- _Record extracts_:
=== Section Start ===

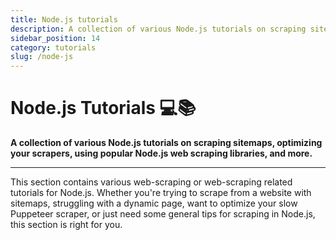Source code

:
 ```yaml
---
title: Node.js tutorials
description: A collection of various Node.js tutorials on scraping sitemaps, optimizing your scrapers, using popular Node.js web scraping libraries, and more.
sidebar_position: 14
category: tutorials
slug: /node-js
---
```


# Node.js Tutorials 💻📚

**A collection of various Node.js tutorials on scraping sitemaps, optimizing your scrapers, using popular Node.js web scraping libraries, and more.**

---

This section contains various web-scraping or web-scraping related tutorials for Node.js. Whether you're trying to scrape from a website with sitemaps, struggling with a dynamic page, want to optimize your slow Puppeteer scraper, or just need some general tips for scraping in Node.js, this section is right for you.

=== Section End ===

Copy exactly the lines above, from the one containing "# Node.js Tutorials 💻📚" through the very last line.

- _Your response_:
# Node.js Tutorials 💻📚

**A collection of various Node.js tutorials on scraping sitemaps, optimizing your scrapers, using popular Node.js web scraping libraries, and more.**

---

This section contains various web-scraping or web-scraping related tutorials for Node.js. Whether you're trying to scrape from a website with sitemaps, struggling with a dynamic page, want to optimize your slow Puppeteer scraper, or just need some general tips for scraping in Node.js, this section is right for you.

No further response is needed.